Палата была небольшая. Напротив массивной двери стояла ее койка, в углу, на прикрепленной к потолку стальной раме, висел старенький телевизор; стены комнаты некогда были белыми, но уже успели пожелтеть, а кое-где и облупиться. Единственное окно закрыто жалюзи, но за окном ярко сияло солнце, и полоски жалюзи четко выделялись на старой штукатурке. Лив попыталась успокоиться, сделала глубокий вдох и ощутила характерные больничные запахи.

Тогда она вспомнила.

Она действительно в больнице — хотя как и почему сюда попала, Лив не могла сказать.

Она сделала еще несколько глубоких вдохов, слегка задерживая дыхание и понемногу успокаиваясь. Сердце все еще стучало молотом в груди, а в ушах не смолкал грубоватый шепоток, казавшийся таким реальным и близким, что ей пришлось сделать над собой усилие, чтобы снова не осматриваться по сторонам в поисках говорящего.
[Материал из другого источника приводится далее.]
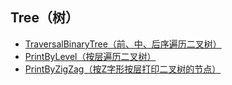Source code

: ## Tree（树）

 - [TraversalBinaryTree（前、中、后序遍历二叉树）](./TraversalBinaryTree.java)
 - [PrintByLevel（按层遍历二叉树）](./PrintByLevel.java)
 - [PrintByZigZag（按Z字形按层打印二叉树的节点）](./PrintByZigZag.java)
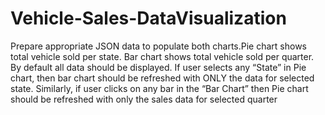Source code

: # Vehicle-Sales-DataVisualization
Prepare appropriate JSON data to populate both charts.Pie chart shows total vehicle sold per state. Bar chart shows total vehicle sold per quarter. By default all data should be displayed. If user selects any “State” in Pie chart, then bar chart should be refreshed with ONLY the data for selected state. Similarly, if user clicks on any bar in the “Bar Chart” then Pie chart should be refreshed with only the sales data for selected quarter 

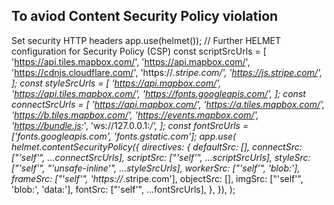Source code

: ## To aviod Content Security Policy violation

Set security HTTP headers
app.use(helmet());
// Further HELMET configuration for Security Policy (CSP)
const scriptSrcUrls = [
'https://api.tiles.mapbox.com/',
'https://api.mapbox.com/',
'https://cdnjs.cloudflare.com/',
'https://*.stripe.com/',
'https://js.stripe.com/',
];
const styleSrcUrls = [
'https://api.mapbox.com/',
'https://api.tiles.mapbox.com/',
'https://fonts.googleapis.com/',
];
const connectSrcUrls = [
'https://api.mapbox.com/',
'https://a.tiles.mapbox.com/',
'https://b.tiles.mapbox.com/',
'https://events.mapbox.com/',
'https://bundle.js:*',
'ws://127.0.0.1:*/',
];
const fontSrcUrls = ['fonts.googleapis.com', 'fonts.gstatic.com'];
app.use(
helmet.contentSecurityPolicy({
directives: {
defaultSrc: [],
connectSrc: ["'self'", ...connectSrcUrls],
scriptSrc: ["'self'", ...scriptSrcUrls],
styleSrc: ["'self'", "'unsafe-inline'", ...styleSrcUrls],
workerSrc: ["'self'", 'blob:'],
frameSrc: ["'self'", 'https://*.stripe.com'],
objectSrc: [],
imgSrc: ["'self'", 'blob:', 'data:'],
fontSrc: ["'self'", ...fontSrcUrls],
},
}),
);

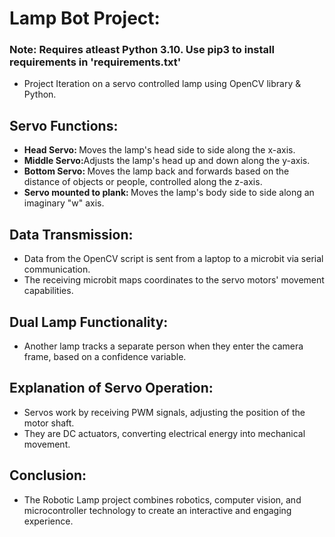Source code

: # Lamp Bot Project:

### Note: Requires atleast Python 3.10. Use pip3 to install requirements in 'requirements.txt'

- Project Iteration on a servo controlled lamp using OpenCV library & Python.

## Servo Functions:

- <b>Head Servo: </b>Moves the lamp's head side to side along the x-axis.
- <b> Middle Servo:</b>Adjusts the lamp's head up and down along the y-axis.
- <b> Bottom Servo: </b>Moves the lamp back and forwards based on the distance of objects or people, controlled along the z-axis.
- <b>Servo mounted to plank: </b> Moves the lamp's body side to side along an imaginary "w" axis.

## Data Transmission:
- Data from the OpenCV script is sent from a laptop to a microbit via serial communication.
- The receiving microbit maps coordinates to the servo motors' movement capabilities.

## Dual Lamp Functionality: 
- Another lamp tracks a separate person when they enter the camera frame, based on a confidence variable.

## Explanation of Servo Operation:
- Servos work by receiving PWM signals, adjusting the position of the motor shaft.
- They are DC actuators, converting electrical energy into mechanical movement.

## Conclusion:
- The Robotic Lamp project combines robotics, computer vision, and microcontroller technology to create an interactive and engaging experience.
«Не паникуй, — велела она себе. — Это просто кровь шумит в ушах. Никого больше здесь нет».

Всякий раз, стоило девушке уснуть, ее, казалось, поджидал один и тот же кошмарный сон: наполненная шепотом непроглядная тьма, в которой алыми цветами распускались вспышки боли и неясной зловещей тенью маячил крест в форме буквы «Т». В этой тьме Лив была не одна — там было еще нечто, огромное и пугающее. Она слышала, как оно приближается, как дрожит под его шагами земля, — но всякий раз, едва оно готовилось вынырнуть из тьмы и показаться ей, Лив просыпалась, содрогаясь от ужаса.

Она расслабилась, стараясь дышать ровно и унять свои страхи, а в мыслях стала перебирать те сведения, которые была в силах вспомнить.

«Меня зовут Лив Адамсен».

«Я работаю в газете „Нью-Джерси инкуайрер“».
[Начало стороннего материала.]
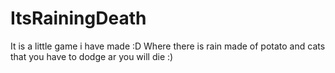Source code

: # ItsRainingDeath
It is a little game i have made :D Where there is rain made of potato and cats that you have to dodge ar you will die :)

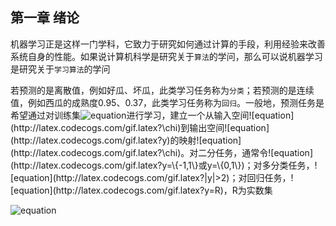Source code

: ## 第一章 绪论

机器学习正是这样一门学科，它致力于研究如何通过计算的手段，利用经验来改善系统自身的性能。如果说计算机科学是研究关于`算法`的学问，那么可以说机器学习是研究关于`学习算法`的学问

若预测的是离散值，例如好瓜、坏瓜，此类学习任务称为`分类`；若预测的是连续值，例如西瓜的成熟度0.95、0.37，此类学习任务称为`回归`。一般地，预测任务是希望通过对训练集![equation](http://latex.codecogs.com/gif.latex?\{(x_1,y_1),(x_2,y_2),...,(x_m,Y_m)\})进行学习，建立一个从输入空间![equation](http://latex.codecogs.com/gif.latex?\chi)到输出空间![equation](http://latex.codecogs.com/gif.latex?y)的映射![equation](http://latex.codecogs.com/gif.latex?\chi)。对二分任务，通常令![equation](http://latex.codecogs.com/gif.latex?y=\{-1,1\}或y=\{0,1\})；对多分类任务，![equation](http://latex.codecogs.com/gif.latex?|y|>2)；对回归任务，![equation](http://latex.codecogs.com/gif.latex?y=R)，R为实数集

![equation](http://latex.codecogs.com/gif.latex?\{(x_1,y_1),(x_2,y_2),...,(x_m,Y_m)\})
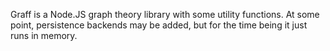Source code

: Graff is a Node.JS graph theory library with some utility functions.  At some
point, persistence backends may be added, but for the time being it just runs
in memory.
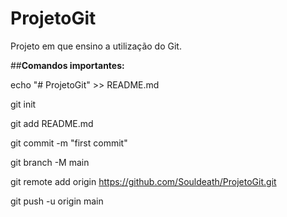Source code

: # ProjetoGit
Projeto em que ensino a utilização do Git.



##**Comandos importantes:**


echo "# ProjetoGit" >> README.md

git init

git add README.md

git commit -m "first commit"

git branch -M main

git remote add origin https://github.com/Souldeath/ProjetoGit.git

git push -u origin main

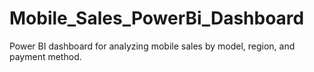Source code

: # Mobile_Sales_PowerBi_Dashboard
Power BI dashboard for analyzing mobile sales by model, region, and payment method.
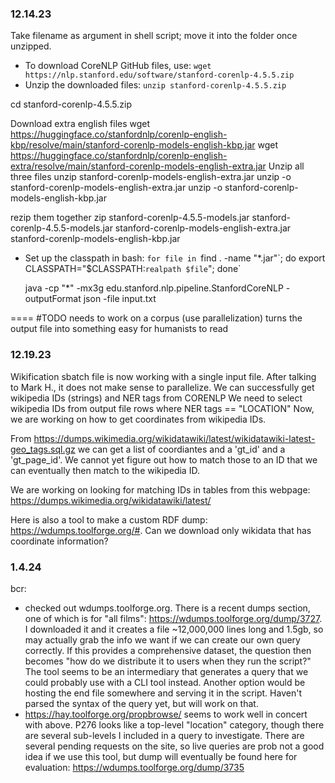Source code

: ### 12.14.23 ###

Take filename as argument in shell script; move it into the folder once unzipped.

- To download CoreNLP GitHub files, use:
 `wget https://nlp.stanford.edu/software/stanford-corenlp-4.5.5.zip`
- Unzip the downloaded files:
 `unzip stanford-corenlp-4.5.5.zip`

cd stanford-corenlp-4.5.5.zip
 
Download extra english files
wget https://huggingface.co/stanfordnlp/corenlp-english-kbp/resolve/main/stanford-corenlp-models-english-kbp.jar
wget https://huggingface.co/stanfordnlp/corenlp-english-extra/resolve/main/stanford-corenlp-models-english-extra.jar
Unzip all three files
unzip stanford-corenlp-models-english-extra.jar
unzip -o stanford-corenlp-models-english-extra.jar
unzip -o stanford-corenlp-models-english-kbp.jar

rezip them together
zip stanford-corenlp-4.5.5-models.jar stanford-corenlp-4.5.5-models.jar stanford-corenlp-models-english-extra.jar stanford-corenlp-models-english-kbp.jar

- Set up the classpath in bash:
    `for file in `find . -name "*.jar"\`; do export
    CLASSPATH="$CLASSPATH:`realpath $file`"; done`


    java -cp "*" -mx3g edu.stanford.nlp.pipeline.StanfordCoreNLP -outputFormat json -file input.txt

====
#TODO 
needs to work on a corpus (use parallelization)
turns the output file into something easy for humanists to read

### 12.19.23 ###
Wikification sbatch file is now working with a single input file.
After talking to Mark H., it does not make sense to parallelize.
We can successfully get wikipedia IDs (strings) and NER tags from CORENLP
We need to select wikipedia IDs from output file rows where NER tags == "LOCATION"
Now, we are working on how to get coordinates from wikipedia IDs.

From <https://dumps.wikimedia.org/wikidatawiki/latest/wikidatawiki-latest-geo_tags.sql.gz> we can get a list of coordiantes and a 'gt_id' and a 'gt_page_id'. We cannot yet figure out how to match those to an ID that we can eventually then match to the wikipedia ID.

We are working on looking for matching IDs in tables from this webpage: https://dumps.wikimedia.org/wikidatawiki/latest/

Here is also a tool to make a custom RDF dump: https://wdumps.toolforge.org/#. Can we download only wikidata that has coordinate information?

### 1.4.24 ###
bcr: 
- checked out wdumps.toolforge.org. There is a recent dumps section, one of which is for "all films": https://wdumps.toolforge.org/dump/3727. I downloaded it and it creates a file ~12,000,000
lines long and 1.5gb, so may actually grab the info we want if we can create our own query correctly. If this provides a comprehensive dataset, the question then becomes "how do we distribute it to 
users when they run the script?" The tool seems to be an intermediary that generates a query that we could probably use with a CLI tool instead. Another option would be hosting the end file somewhere
and serving it in the script. Haven't parsed the syntax of the query yet, but will work on that.
- https://hay.toolforge.org/propbrowse/ seems to work well in concert with above. P276 looks like a top-level "location" category, though there are several sub-levels I included in a query to investigate.
There are several pending requests on the site, so live queries are prob not a good idea if we use this tool, but dump will eventually be found here for evaluation: https://wdumps.toolforge.org/dump/3735
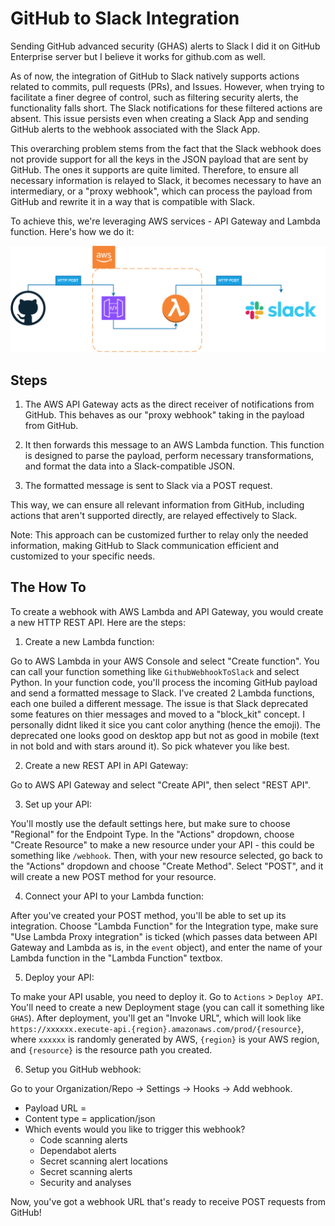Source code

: # GitHub to Slack Integration
Sending GitHub advanced security (GHAS) alerts to Slack
I did it on GitHub Enterprise server but I believe it works for github.com as well.

As of now, the integration of GitHub to Slack natively supports actions related to commits, pull requests (PRs), and Issues. However, when trying to facilitate a finer degree of control, such as filtering security alerts, the functionality falls short. The Slack notifications for these filtered actions are absent. This issue persists even when creating a Slack App and sending GitHub alerts to the webhook associated with the Slack App.

This overarching problem stems from the fact that the Slack webhook does not provide support for all the keys in the JSON payload that are sent by GitHub. The ones it supports are quite limited. Therefore, to ensure all necessary information is relayed to Slack, it becomes necessary to have an intermediary, or a "proxy webhook", which can process the payload from GitHub and rewrite it in a way that is compatible with Slack.

To achieve this, we're leveraging AWS services - API Gateway and Lambda function. Here's how we do it:

![The flow](.github/images/GHAStoSlack.png?raw=true "GHAStoSlack")

## Steps

1. The AWS API Gateway acts as the direct receiver of notifications from GitHub. This behaves as our "proxy webhook" taking in the payload from GitHub.

2. It then forwards this message to an AWS Lambda function. This function is designed to parse the payload, perform necessary transformations, and format the data into a Slack-compatible JSON.

3. The formatted message is sent to Slack via a POST request.

This way, we can ensure all relevant information from GitHub, including actions that aren't supported directly, are relayed effectively to Slack.

Note: This approach can be customized further to relay only the needed information, making GitHub to Slack communication efficient and customized to your specific needs.

## The How To
To create a webhook with AWS Lambda and API Gateway, you would create a new HTTP REST API. Here are the steps:

1. Create a new Lambda function:

Go to AWS Lambda in your AWS Console and select "Create function". You can call your function something like `GithubWebhookToSlack` and select Python.
In your function code, you'll process the incoming GitHub payload and send a formatted message to Slack.
I've created 2 Lambda functions, each one builed a different message.
The issue is that Slack deprecated some features on thier messages and moved to a "block_kit" concept. I personally didnt liked it sice you cant color anything (hence the emoji).
The deprecated one looks good on desktop app but not as good in mobile (text in not bold and with stars around it).
So pick whatever you like best.


2. Create a new REST API in API Gateway:

Go to AWS API Gateway and select "Create API", then select "REST API".


3. Set up your API:

You'll mostly use the default settings here, but make sure to choose "Regional" for the Endpoint Type.
In the "Actions" dropdown, choose "Create Resource" to make a new resource under your API - this could be something like `/webhook`. Then, with your new resource selected, go back to the "Actions" dropdown and choose "Create Method".
Select "POST", and it will create a new POST method for your resource.


4. Connect your API to your Lambda function:

After you've created your POST method, you'll be able to set up its integration.
Choose "Lambda Function" for the Integration type, make sure "Use Lambda Proxy integration" is ticked (which passes data between API Gateway and Lambda as is, in the `event` object),
and enter the name of your Lambda function in the "Lambda Function" textbox.


5. Deploy your API:

To make your API usable, you need to deploy it. Go to `Actions` > `Deploy API`.
You'll need to create a new Deployment stage (you can call it something like `GHAS`). After deployment, you'll get an "Invoke URL", which will look like `https://xxxxxx.execute-api.{region}.amazonaws.com/prod/{resource}`, where `xxxxxx` is randomly generated by AWS, `{region}` is your AWS region, and `{resource}` is the resource path you created.

6. Setup you GitHub webhook:

Go to your Organization/Repo -> Settings -> Hooks -> Add webhook.
- Payload URL = <The API GW URL>
- Content type = application/json
- Which events would you like to trigger this webhook?
    - Code scanning alerts
    - Dependabot alerts
    - Secret scanning alert locations
    - Secret scanning alerts
    - Security and analyses

Now, you've got a webhook URL that's ready to receive POST requests from GitHub!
«Я пыталась выяснить, что произошло с Сэмюелем».

В мозгу вспыхнул образ монаха, стоящего на вершине темной горы. Он раскинул руки крестом, качнулся вперед и упал с горы.

«Я приехала сюда выяснить, почему погиб мой брат».
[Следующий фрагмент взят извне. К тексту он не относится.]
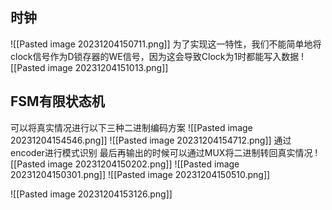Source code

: ## 时钟
![[Pasted image 20231204150711.png]]
为了实现这一特性，我们不能简单地将clock信号作为D锁存器的WE信号，因为这会导致Clock为1时都能写入数据
![[Pasted image 20231204151013.png]]
## FSM有限状态机
可以将真实情况进行以下三种二进制编码方案
![[Pasted image 20231204154546.png]]
![[Pasted image 20231204154712.png]]
通过encoder进行模式识别
最后再输出的时候可以通过MUX将二进制转回真实情况
![[Pasted image 20231204150202.png]]
![[Pasted image 20231204150301.png]]
![[Pasted image 20231204150510.png]]

![[Pasted image 20231204153126.png]]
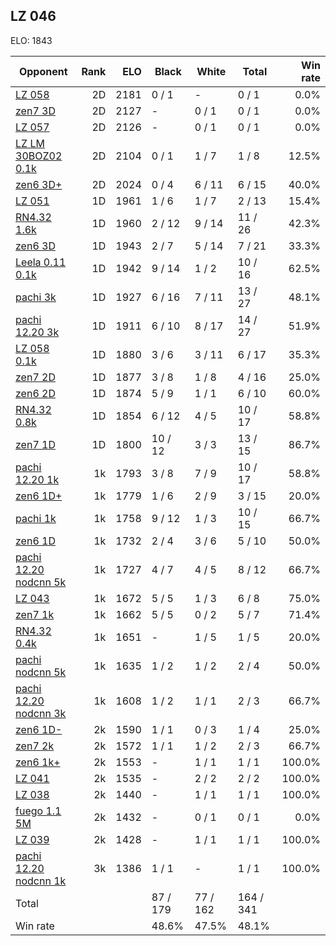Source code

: ## LZ 046 ##

ELO: 1843

Opponent | Rank | ELO | Black | White | Total | Win rate
---------|-----:|----:|-------|-------|-------|-------:
[LZ 058](LZ%20058.md) | 2D | 2181 | 0 / 1 | - | 0 / 1 | 0.0%
[zen7 3D](zen7%203D.md) | 2D | 2127 | - | 0 / 1 | 0 / 1 | 0.0%
[LZ 057](LZ%20057.md) | 2D | 2126 | - | 0 / 1 | 0 / 1 | 0.0%
[LZ LM 30BOZ02 0.1k](LZ%20LM%2030BOZ02%200.1k.md) | 2D | 2104 | 0 / 1 | 1 / 7 | 1 / 8 | 12.5%
[zen6 3D+](zen6%203D+.md) | 2D | 2024 | 0 / 4 | 6 / 11 | 6 / 15 | 40.0%
[LZ 051](LZ%20051.md) | 1D | 1961 | 1 / 6 | 1 / 7 | 2 / 13 | 15.4%
[RN4.32 1.6k](RN4.32%201.6k.md) | 1D | 1960 | 2 / 12 | 9 / 14 | 11 / 26 | 42.3%
[zen6 3D](zen6%203D.md) | 1D | 1943 | 2 / 7 | 5 / 14 | 7 / 21 | 33.3%
[Leela 0.11 0.1k](Leela%200.11%200.1k.md) | 1D | 1942 | 9 / 14 | 1 / 2 | 10 / 16 | 62.5%
[pachi 3k](pachi%203k.md) | 1D | 1927 | 6 / 16 | 7 / 11 | 13 / 27 | 48.1%
[pachi 12.20 3k](pachi%2012.20%203k.md) | 1D | 1911 | 6 / 10 | 8 / 17 | 14 / 27 | 51.9%
[LZ 058 0.1k](LZ%20058%200.1k.md) | 1D | 1880 | 3 / 6 | 3 / 11 | 6 / 17 | 35.3%
[zen7 2D](zen7%202D.md) | 1D | 1877 | 3 / 8 | 1 / 8 | 4 / 16 | 25.0%
[zen6 2D](zen6%202D.md) | 1D | 1874 | 5 / 9 | 1 / 1 | 6 / 10 | 60.0%
[RN4.32 0.8k](RN4.32%200.8k.md) | 1D | 1854 | 6 / 12 | 4 / 5 | 10 / 17 | 58.8%
[zen7 1D](zen7%201D.md) | 1D | 1800 | 10 / 12 | 3 / 3 | 13 / 15 | 86.7%
[pachi 12.20 1k](pachi%2012.20%201k.md) | 1k | 1793 | 3 / 8 | 7 / 9 | 10 / 17 | 58.8%
[zen6 1D+](zen6%201D+.md) | 1k | 1779 | 1 / 6 | 2 / 9 | 3 / 15 | 20.0%
[pachi 1k](pachi%201k.md) | 1k | 1758 | 9 / 12 | 1 / 3 | 10 / 15 | 66.7%
[zen6 1D](zen6%201D.md) | 1k | 1732 | 2 / 4 | 3 / 6 | 5 / 10 | 50.0%
[pachi 12.20 nodcnn 5k](pachi%2012.20%20nodcnn%205k.md) | 1k | 1727 | 4 / 7 | 4 / 5 | 8 / 12 | 66.7%
[LZ 043](LZ%20043.md) | 1k | 1672 | 5 / 5 | 1 / 3 | 6 / 8 | 75.0%
[zen7 1k](zen7%201k.md) | 1k | 1662 | 5 / 5 | 0 / 2 | 5 / 7 | 71.4%
[RN4.32 0.4k](RN4.32%200.4k.md) | 1k | 1651 | - | 1 / 5 | 1 / 5 | 20.0%
[pachi nodcnn 5k](pachi%20nodcnn%205k.md) | 1k | 1635 | 1 / 2 | 1 / 2 | 2 / 4 | 50.0%
[pachi 12.20 nodcnn 3k](pachi%2012.20%20nodcnn%203k.md) | 1k | 1608 | 1 / 2 | 1 / 1 | 2 / 3 | 66.7%
[zen6 1D-](zen6%201D-.md) | 2k | 1590 | 1 / 1 | 0 / 3 | 1 / 4 | 25.0%
[zen7 2k](zen7%202k.md) | 2k | 1572 | 1 / 1 | 1 / 2 | 2 / 3 | 66.7%
[zen6 1k+](zen6%201k+.md) | 2k | 1553 | - | 1 / 1 | 1 / 1 | 100.0%
[LZ 041](LZ%20041.md) | 2k | 1535 | - | 2 / 2 | 2 / 2 | 100.0%
[LZ 038](LZ%20038.md) | 2k | 1440 | - | 1 / 1 | 1 / 1 | 100.0%
[fuego 1.1 5M](fuego%201.1%205M.md) | 2k | 1432 | - | 0 / 1 | 0 / 1 | 0.0%
[LZ 039](LZ%20039.md) | 2k | 1428 | - | 1 / 1 | 1 / 1 | 100.0%
[pachi 12.20 nodcnn 1k](pachi%2012.20%20nodcnn%201k.md) | 3k | 1386 | 1 / 1 | - | 1 / 1 | 100.0%
Total | | | 87 / 179 | 77 / 162 | 164 / 341 | 
Win rate| | | 48.6% | 47.5% | 48.1% |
От шока, который она испытала при этом воспоминании, Лив сумела вспомнить и то, где она находится. Она в Турции, почти на самом краю Европы, в древнем городе Рун. А знак, который изобразил Сэмюель, — это буква «тау», символ Священного Таинства, преследовавший ее в кошмарных снах. Но символ не приснился ей, он существовал на самом деле. Память постепенно возвращалась, и Лив уже твердо знала, что этот символ она видела наяву — где-то в темных глубинах Цитадели. Своими глазами узрела Священное Таинство. Она напряглась, пытаясь вспомнить все в деталях, однако они ускользали, как слово, которое вертится на языке, или фигура, которую видишь только краешком глаза. Все, что ей удалось припомнить, — это ощущение невыносимой боли и… то, что она где-то заперта.

Она посмотрела на тяжелую дверь, заметила в ней замочную скважину и стала вспоминать, что находится в коридоре за дверью. Ей мельком удавалось видеть его, когда врачи и сестры входили к ней все эти дни.